Important Data Integration Use Cases

The four key use cases will be discussed in this section: data ingestion, data replication, data warehouse automation, and big data integration.

#1. Data Ingestion

Data ingestion is the process of transferring data from many sources to a storage location such as a data warehouse or data lake. Ingestion can be done in real-time or in batches, and it usually includes cleaning and standardizing the data so that it is ready for analysis by a data analytics tool. Migrating your data to the cloud or constructing a data warehouse, data lake, or data lakehouse are examples of data intake.

#2. Data Replication

Data replication is the process of copying and moving data from one system to another, such as from a database in the data center to a data warehouse on the cloud. This guarantees that the right data is backed up and synchronized with operational needs. Replication can take place in bulk, in scheduled batches, or in real-time across data centers and/or the cloud.

#3. Data Warehouses Automation

By automating the data warehouse lifecycle—from data modeling and real-time ingestion through data marts and governance—the process speeds the availability of analytics-ready data. This diagram depicts the major processes of automated and continual refining in the establishment and operation of a data warehouse.

#4. Big Data Integration

The immense volume, diversity, and velocity of structured, semi-structured, and unstructured data connected with big data necessitate the use of advanced tools and techniques. The goal is to deliver a thorough and up-to-date view of your business to your big data analytics tools and other applications.

This implies that your big data integration solution needs sophisticated big data pipelines capable of autonomously moving, consolidating, and transforming big data from different data sources while retaining lineage. To handle real-time, continually streaming data, it must have excellent scalability, performance, profiling, and data quality characteristics.

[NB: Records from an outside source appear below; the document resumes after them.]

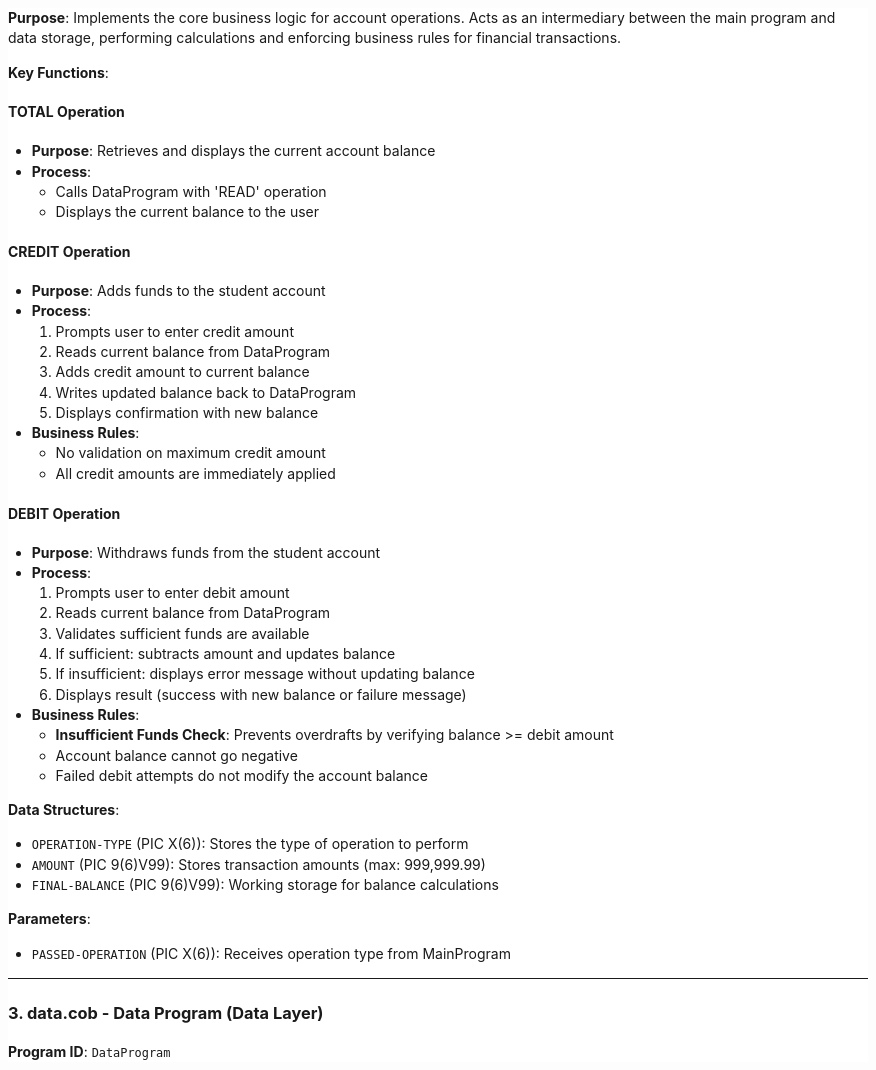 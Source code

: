 **Purpose**: 
Implements the core business logic for account operations. Acts as an intermediary between the main program and data storage, performing calculations and enforcing business rules for financial transactions.

**Key Functions**:

#### TOTAL Operation
- **Purpose**: Retrieves and displays the current account balance
- **Process**: 
  - Calls DataProgram with 'READ' operation
  - Displays the current balance to the user

#### CREDIT Operation
- **Purpose**: Adds funds to the student account
- **Process**:
  1. Prompts user to enter credit amount
  2. Reads current balance from DataProgram
  3. Adds credit amount to current balance
  4. Writes updated balance back to DataProgram
  5. Displays confirmation with new balance
- **Business Rules**: 
  - No validation on maximum credit amount
  - All credit amounts are immediately applied

#### DEBIT Operation
- **Purpose**: Withdraws funds from the student account
- **Process**:
  1. Prompts user to enter debit amount
  2. Reads current balance from DataProgram
  3. Validates sufficient funds are available
  4. If sufficient: subtracts amount and updates balance
  5. If insufficient: displays error message without updating balance
  6. Displays result (success with new balance or failure message)
- **Business Rules**: 
  - **Insufficient Funds Check**: Prevents overdrafts by verifying balance >= debit amount
  - Account balance cannot go negative
  - Failed debit attempts do not modify the account balance

**Data Structures**:
- `OPERATION-TYPE` (PIC X(6)): Stores the type of operation to perform
- `AMOUNT` (PIC 9(6)V99): Stores transaction amounts (max: 999,999.99)
- `FINAL-BALANCE` (PIC 9(6)V99): Working storage for balance calculations

**Parameters**:
- `PASSED-OPERATION` (PIC X(6)): Receives operation type from MainProgram

---

### 3. data.cob - Data Program (Data Layer)

**Program ID**: `DataProgram`
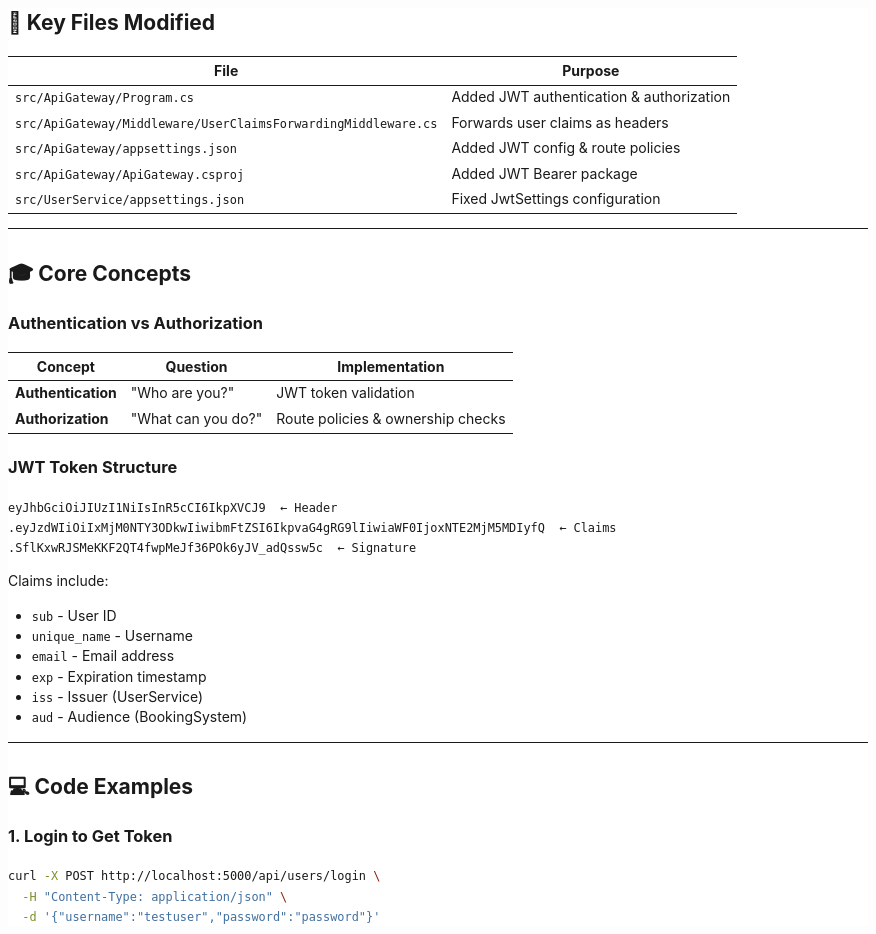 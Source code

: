 
## 🔑 Key Files Modified

| File | Purpose |
|------|---------|
| `src/ApiGateway/Program.cs` | Added JWT authentication & authorization |
| `src/ApiGateway/Middleware/UserClaimsForwardingMiddleware.cs` | Forwards user claims as headers |
| `src/ApiGateway/appsettings.json` | Added JWT config & route policies |
| `src/ApiGateway/ApiGateway.csproj` | Added JWT Bearer package |
| `src/UserService/appsettings.json` | Fixed JwtSettings configuration |

---

## 🎓 Core Concepts

### Authentication vs Authorization

| Concept | Question | Implementation |
|---------|----------|----------------|
| **Authentication** | "Who are you?" | JWT token validation |
| **Authorization** | "What can you do?" | Route policies & ownership checks |

### JWT Token Structure

```
eyJhbGciOiJIUzI1NiIsInR5cCI6IkpXVCJ9  ← Header
.eyJzdWIiOiIxMjM0NTY3ODkwIiwibmFtZSI6IkpvaG4gRG9lIiwiaWF0IjoxNTE2MjM5MDIyfQ  ← Claims
.SflKxwRJSMeKKF2QT4fwpMeJf36POk6yJV_adQssw5c  ← Signature
```

Claims include:
- `sub` - User ID
- `unique_name` - Username
- `email` - Email address
- `exp` - Expiration timestamp
- `iss` - Issuer (UserService)
- `aud` - Audience (BookingSystem)

---

## 💻 Code Examples

### 1. Login to Get Token

```bash
curl -X POST http://localhost:5000/api/users/login \
  -H "Content-Type: application/json" \
  -d '{"username":"testuser","password":"password"}'
```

Benefits of Data Integration

Finally, data integration allows you to assess and act on a trustworthy, single source of controlled data that you can rely on. Large and sophisticated datasets from many distinct and unconnected sources—ad platforms, CRM systems, marketing automation, web analytics, financial systems, partner data, even real-time sources and IoT—are inundating organizations. And, unless analysts or data engineers spend numerous hours generating data for each report, all of this data cannot be linked together to create a holistic picture of your company.
Data integration connects various data silos and delivers a dependable, centralized source of controlled data that is complete, accurate, and up to date. This enables analysts, data scientists, and businessmen to use BI and analytics tools to examine and analyze the entire dataset for trends, resulting in actionable insights that improve performance.
Here are three major benefits of data integration:
Increased accuracy and trust: You and other stakeholders will no longer have to worry if KPI from which tool is correct or whether specific data has been included. There will also be considerably fewer errors and rework. Data integration provides a dependable, centralized source of correct, controlled data that you can rely on: “one source of truth.”
More data-driven and collaborative decision-making: Once raw data and data silos have been transformed into accessible, analytics-ready information, users from throughout your business are significantly more likely to engage in analysis. They are also more likely to collaborate across departments because data from all parts of the company is pooled and they can easily see how their actions affect one another.
Increased efficiency: When analysts, development, and IT teams aren’t spending time manually gathering and preparing data or constructing one-off connections and custom reports, they can focus on more strategic objectives.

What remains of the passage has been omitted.